►
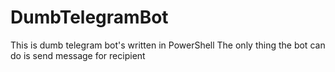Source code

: # DumbTelegramBot
This is dumb telegram bot's written in PowerShell 
The only thing the bot can do is send message for recipient
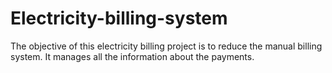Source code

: # Electricity-billing-system
The objective of this electricity billing project is to reduce the manual billing system. It manages all the information about the payments.

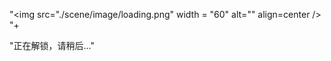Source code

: "<img src=\"./scene/image/loading.png\" width = \"60\" alt=\"\" align=center /><br/>"+

"正在解锁，请稍后..."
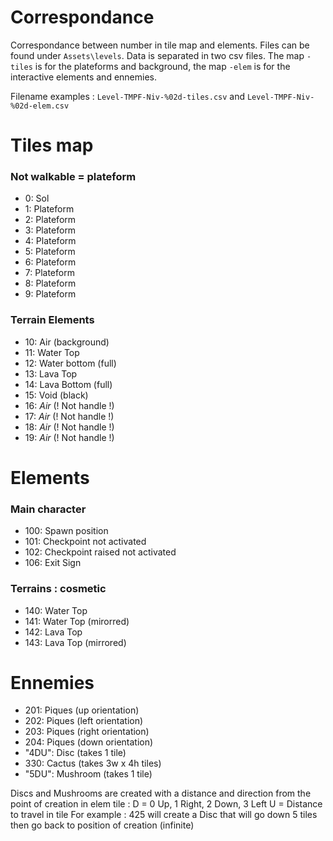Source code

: Correspondance 
=================

Correspondance between number in tile map and elements. Files can be found under `Assets\levels`. Data is separated in two csv files. The map `-tiles` is for the plateforms and background, the map `-elem` is for the interactive elements and ennemies. 

Filename examples : `Level-TMPF-Niv-%02d-tiles.csv`  and  `Level-TMPF-Niv-%02d-elem.csv`

# Tiles map 
### Not walkable = plateform
- 0: Sol
- 1: Plateform 
- 2: Plateform
- 3: Plateform
- 4: Plateform
- 5: Plateform
- 6: Plateform
- 7: Plateform
- 8: Plateform
- 9: Plateform
### Terrain Elements 
- 10: Air (background) 
- 11: Water Top 
- 12: Water bottom (full) 
- 13: Lava Top 
- 14: Lava Bottom (full) 
- 15: Void (black) 
- 16: _Air_ (! Not handle !)
- 17: _Air_ (! Not handle !)
- 18: _Air_ (! Not handle !)
- 19: _Air_ (! Not handle !)

# Elements 
### Main character 
- 100: Spawn position
- 101: Checkpoint not activated
- 102: Checkpoint raised not activated
- 106: Exit Sign

### Terrains : cosmetic
- 140: Water Top 
- 141: Water Top (mirorred)
- 142: Lava Top
- 143: Lava Top (mirrored) 

# Ennemies 
- 201: Piques (up orientation)
- 202: Piques (left orientation)
- 203: Piques (right orientation)
- 204: Piques (down orientation)
- "4DU": Disc (takes 1 tile) 
- 330: Cactus (takes 3w x 4h tiles) 
- "5DU": Mushroom (takes 1 tile) 

Discs and Mushrooms are created with a distance and direction from the point of creation in elem tile :
D = 0 Up, 1 Right,  2 Down, 3 Left
U = Distance to travel in tile
For example : 425 will create a Disc that will go down 5 tiles then go back to position of creation (infinite)
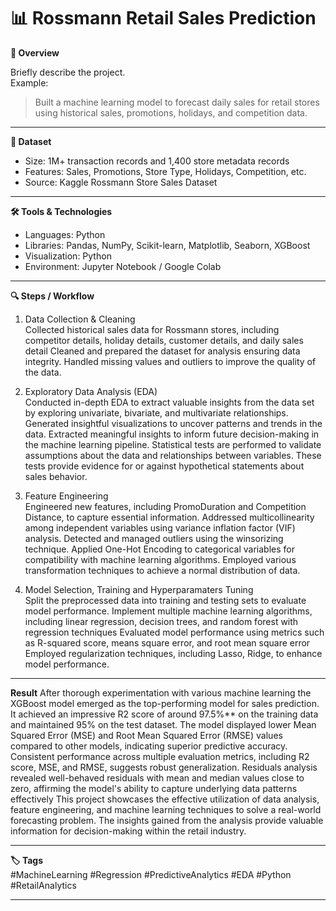 # 📊 Rossmann Retail Sales Prediction

**📌 Overview**

Briefly describe the project.  
Example:  
> Built a machine learning model to forecast daily sales for retail stores using historical sales, promotions, holidays, and competition data.
---

**📂 Dataset**

- Size: 1M+ transaction records and 1,400 store metadata records  
- Features: Sales, Promotions, Store Type, Holidays, Competition, etc.   
- Source: Kaggle Rossmann Store Sales Dataset
---
**🛠️ Tools & Technologies**

- Languages: Python 
- Libraries: Pandas, NumPy, Scikit-learn, Matplotlib, Seaborn, XGBoost  
- Visualization: Python  
- Environment: Jupyter Notebook / Google Colab
---
**🔍 Steps / Workflow**

1. Data Collection & Cleaning  
    Collected historical sales data for Rossmann stores, including competitor details, holiday details, customer details, and daily sales detail Cleaned and prepared the dataset for analysis ensuring data integrity. Handled missing values and outliers to improve the quality of the data.

2. Exploratory Data Analysis (EDA)  
    Conducted in-depth EDA to extract valuable insights from the data set by exploring univariate, bivariate, and multivariate relationships. Generated insightful visualizations to uncover patterns and trends in the data. Extracted meaningful insights to inform future decision-making in the machine learning pipeline. Statistical tests are performed to validate assumptions about the data and relationships between variables. These tests provide evidence for or against hypothetical statements about sales behavior.
   
3. Feature Engineering   
    Engineered new features, including PromoDuration and Competition Distance, to capture essential information. Addressed multicollinearity among independent variables using variance inflation factor (VIF) analysis. Detected and managed outliers using the winsorizing technique. Applied One-Hot Encoding to categorical variables for compatibility with machine learning algorithms. Employed various transformation techniques to achieve a normal distribution of data.
   
4. Model Selection, Training and Hyperparamaters Tuning   
   Split the preprocessed data into training and testing sets to evaluate model performance. Implement multiple machine learning algorithms, including linear regression, decision trees, and random forest with regression techniques Evaluated model performance using metrics such as R-squared score, means square error, and root mean square error Employed regularization techniques, including Lasso, Ridge, to enhance model performance.
---   
**Result** 
    After thorough experimentation with various machine learning the XGBoost model emerged as the top-performing model for sales prediction. It achieved an impressive R2 score of around 97.5%** on the training data and maintained 95% on the test dataset. The model displayed lower Mean Squared Error (MSE) and Root Mean Squared Error (RMSE) values compared to other models, indicating superior predictive accuracy. Consistent performance across multiple evaluation metrics, including R2 score, MSE, and RMSE, suggests robust generalization. Residuals analysis revealed well-behaved residuals with mean and median values close to zero, affirming the model's ability to capture underlying data patterns effectively This project showcases the effective utilization of data analysis, feature engineering, and machine learning techniques to solve a real-world forecasting problem. The insights gained from the analysis provide valuable information for decision-making within the retail industry.
    
---
**🏷️ Tags**  
#MachineLearning #Regression #PredictiveAnalytics #EDA #Python #RetailAnalytics    

---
◄
Aim of the exercise: A word-for-word copy of the entries above is needed, with every picture dropped.

Problem solution:
Source code

: # DumbTelegramBot
This is dumb telegram bot's written in PowerShell 
The only thing the bot can do is send message for recipient
Source code

: # Electricity-billing-system
The objective of this electricity billing project is to reduce the manual billing system. It manages all the information about the payments.

Source code

: "<img src=\"./scene/image/loading.png\" width = \"60\" alt=\"\" align=center /><br/>"+

"正在解锁，请稍后..."
Source code

: Correspondance 
=================

Correspondance between number in tile map and elements. Files can be found under `Assets\levels`. Data is separated in two csv files. The map `-tiles` is for the plateforms and background, the map `-elem` is for the interactive elements and ennemies. 

Filename examples : `Level-TMPF-Niv-%02d-tiles.csv`  and  `Level-TMPF-Niv-%02d-elem.csv`

# Tiles map 
### Not walkable = plateform
- 0: Sol
- 1: Plateform 
- 2: Plateform
- 3: Plateform
- 4: Plateform
- 5: Plateform
- 6: Plateform
- 7: Plateform
- 8: Plateform
- 9: Plateform
### Terrain Elements 
- 10: Air (background) 
- 11: Water Top 
- 12: Water bottom (full) 
- 13: Lava Top 
- 14: Lava Bottom (full) 
- 15: Void (black) 
- 16: _Air_ (! Not handle !)
- 17: _Air_ (! Not handle !)
- 18: _Air_ (! Not handle !)
- 19: _Air_ (! Not handle !)

# Elements 
### Main character 
- 100: Spawn position
- 101: Checkpoint not activated
- 102: Checkpoint raised not activated
- 106: Exit Sign

### Terrains : cosmetic
- 140: Water Top 
- 141: Water Top (mirorred)
- 142: Lava Top
- 143: Lava Top (mirrored) 

# Ennemies 
- 201: Piques (up orientation)
- 202: Piques (left orientation)
- 203: Piques (right orientation)
- 204: Piques (down orientation)
- "4DU": Disc (takes 1 tile) 
- 330: Cactus (takes 3w x 4h tiles) 
- "5DU": Mushroom (takes 1 tile) 

Discs and Mushrooms are created with a distance and direction from the point of creation in elem tile :
D = 0 Up, 1 Right,  2 Down, 3 Left
U = Distance to travel in tile
For example : 425 will create a Disc that will go down 5 tiles then go back to position of creation (infinite)
 # 📊 Rossmann Retail Sales Prediction

**📌 Overview**

Briefly describe the project.  
Example:  
> Built a machine learning model to forecast daily sales for retail stores using historical sales, promotions, holidays, and competition data.
---

**📂 Dataset**

- Size: 1M+ transaction records and 1,400 store metadata records  
- Features: Sales, Promotions, Store Type, Holidays, Competition, etc.   
- Source: Kaggle Rossmann Store Sales Dataset
---
**🛠️ Tools & Technologies**

- Languages: Python 
- Libraries: Pandas, NumPy, Scikit-learn, Matplotlib, Seaborn, XGBoost  
- Visualization: Python  
- Environment: Jupyter Notebook / Google Colab
---
**🔍 Steps / Workflow**

1. Data Collection & Cleaning  
    Collected historical sales data for Rossmann stores, including competitor details, holiday details, customer details, and daily sales detail Cleaned and prepared the dataset for analysis ensuring data integrity. Handled missing values and outliers to improve the quality of the data.

2. Exploratory Data Analysis (EDA)  
    Conducted in-depth EDA to extract valuable insights from the data set by exploring univariate, bivariate, and multivariate relationships. Generated insightful visualizations to uncover patterns and trends in the data. Extracted meaningful insights to inform future decision-making in the machine learning pipeline. Statistical tests are performed to validate assumptions about the data and relationships between variables. These tests provide evidence for or against hypothetical statements about sales behavior.
   
3. Feature Engineering   
    Engineered new features, including PromoDuration and Competition Distance, to capture essential information. Addressed multicollinearity among independent variables using variance inflation factor (VIF) analysis. Detected and managed outliers using the winsorizing technique. Applied One-Hot Encoding to categorical variables for compatibility with machine learning algorithms. Employed various transformation techniques to achieve a normal distribution of data.
   
4. Model Selection, Training and Hyperparamaters Tuning   
   Split the preprocessed data into training and testing sets to evaluate model performance. Implement multiple machine learning algorithms, including linear regression, decision trees, and random forest with regression techniques Evaluated model performance using metrics such as R-squared score, means square error, and root mean square error Employed regularization techniques, including Lasso, Ridge, to enhance model performance.
---   
**Result** 
    After thorough experimentation with various machine learning the XGBoost model emerged as the top-performing model for sales prediction. It achieved an impressive R2 score of around 97.5%** on the training data and maintained 95% on the test dataset. The model displayed lower Mean Squared Error (MSE) and Root Mean Squared Error (RMSE) values compared to other models, indicating superior predictive accuracy. Consistent performance across multiple evaluation metrics, including R2 score, MSE, and RMSE, suggests robust generalization. Residuals analysis revealed well-behaved residuals with mean and median values close to zero, affirming the model's ability to capture underlying data patterns effectively This project showcases the effective utilization of data analysis, feature engineering, and machine learning techniques to solve a real-world forecasting problem. The insights gained from the analysis provide valuable information for decision-making within the retail industry.
    
---
**🏷️ Tags**  
#MachineLearning #Regression #PredictiveAnalytics #EDA #Python #RetailAnalytics    

---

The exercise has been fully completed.